STRENGTH COACHES, ETC.: Pro liaisons aren’t the only ones scouts come in contact with, and strength coaches are especially in demand. Here are a few comments on the best ones.

  • David Feeley, Duke — “One of the most honest strength coaches with scouts.  Great charisma. He also maximizes players’ potential in the weight room.”
  • Kevin Glover, Maryland — “Is a mentor. Coaches the coaches on how to  coach hard and coaches the players on how to accept constructive criticism.”
  • Brandon Hourgan, Vanderbilt — “A great, goal-oriented strength coach. He started giving us the numbers and pictures over a player’s freshman to senior seasons, with numbers for every calendar year, almost a decade ago when he was at Wake. . . We (get to) see a body change over time. We see strength numbers, test numbers, body fat percentage numbers change. No hiding bad test numbers or bad pictures. He provides an open book, a true portfolio of what his players have accomplished. Accountability attained!”
  • Woody McCorvey, Clemson — “Coaches the players at Clemson to accept hard coaching. He is an excellent resource if he allows you schedule a one-on-one visit with him.”
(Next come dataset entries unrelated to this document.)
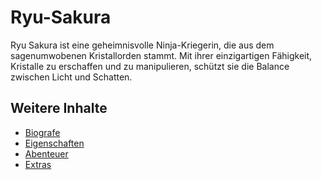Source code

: #  Ryu-Sakura
Ryu Sakura ist eine geheimnisvolle Ninja-Kriegerin, die aus dem sagenumwobenen Kristallorden stammt.
Mit ihrer einzigartigen Fähigkeit, Kristalle zu erschaffen und zu manipulieren, schützt sie die Balance zwischen Licht und Schatten.

## Weitere Inhalte

- [Biografe](biografie.md)
- [Eigenschaften](eigenschaften.txt)
- [Abenteuer](abenteuer.md)
- [Extras](extras.md)
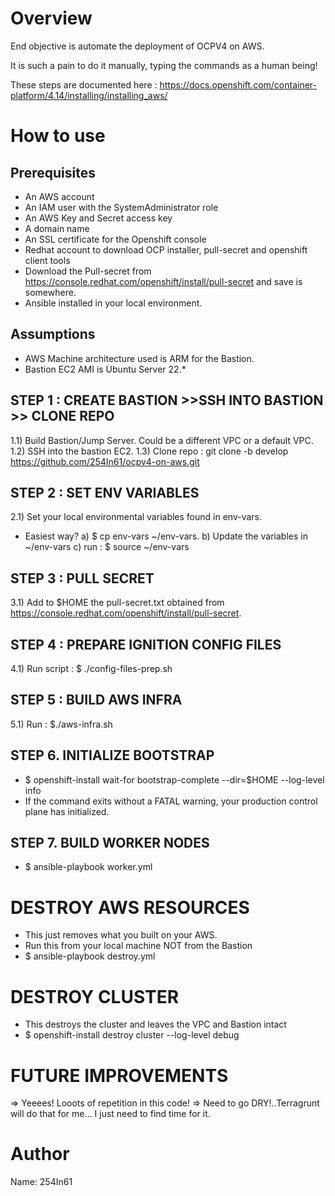 Overview
========
End objective is automate the deployment of OCPV4 on AWS.

It is such a pain to do it manually, typing the commands as a human being!

These steps are documented here : https://docs.openshift.com/container-platform/4.14/installing/installing_aws/


How to use
==========

Prerequisites
--------------

- An AWS account 
- An IAM user with the SystemAdministrator role 
- An AWS Key and Secret access key
- A domain name 
- An SSL certificate for the Openshift console 
- Redhat account to download OCP installer, pull-secret and openshift client tools
- Download the Pull-secret from https://console.redhat.com/openshift/install/pull-secret and save is somewhere. 
- Ansible installed in your local environment.

Assumptions
-----------
- AWS Machine architecture used is ARM for the Bastion.
- Bastion EC2 AMI is Ubuntu Server 22.*


STEP 1 : CREATE BASTION >>SSH INTO BASTION >> CLONE REPO  
----------------------------------------------------------
1.1) Build Bastion/Jump Server. Could be a different VPC or a default VPC.
1.2) SSH into the bastion EC2.
1.3) Clone repo : git clone -b develop https://github.com/254In61/ocpv4-on-aws.git

STEP 2 : SET ENV VARIABLES
---------------------------
2.1) Set your local environmental variables found in env-vars.
- Easiest way? a) $ cp env-vars ~/env-vars. b) Update the variables in ~/env-vars c) run : $ source ~/env-vars

STEP 3 : PULL SECRET
----------------------
3.1) Add to $HOME the pull-secret.txt obtained from https://console.redhat.com/openshift/install/pull-secret.

STEP 4 : PREPARE IGNITION CONFIG FILES
-----------------------------
4.1) Run script : $ ./config-files-prep.sh 

STEP 5 : BUILD AWS INFRA
-------------------------
5.1) Run : $./aws-infra.sh


STEP 6. INITIALIZE BOOTSTRAP
-----------------------------
- $ openshift-install wait-for bootstrap-complete --dir=$HOME --log-level info
- If the command exits without a FATAL warning, your production control plane has initialized.

STEP 7. BUILD WORKER NODES
---------------------------
- $ ansible-playbook worker.yml

DESTROY AWS RESOURCES
======================
- This just removes what you built on your AWS.
- Run this from your local machine NOT from the Bastion
- $ ansible-playbook destroy.yml

DESTROY CLUSTER
================
- This destroys the cluster and leaves the VPC and Bastion intact
- $ openshift-install destroy cluster --log-level debug


FUTURE IMPROVEMENTS
===================
=> Yeeees! Looots of repetition in this code!
=> Need to go DRY!..Terragrunt will do that for me... I just need to find time for it.
  

Author
======
Name: 254In61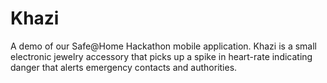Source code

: # Khazi
A demo of our Safe@Home Hackathon mobile application. Khazi is a small electronic jewelry accessory that picks up a spike in heart-rate indicating danger that alerts emergency contacts and authorities.

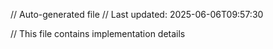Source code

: // Auto-generated file
// Last updated: 2025-06-06T09:57:30

// This file contains implementation details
  • Chad Scott, Coastal Carolina — “A young star. He built a weight room at Charleston Southern. He built the credibility between the players and staff at Coastal. Unsung hero who speaks truth, has morality, and is a great role model. Motivates players in an impressive manner.”
  • John Williams, East Carolina — “Mentors individual players who are very difficult to reach. He is a life coach and a strength coach.”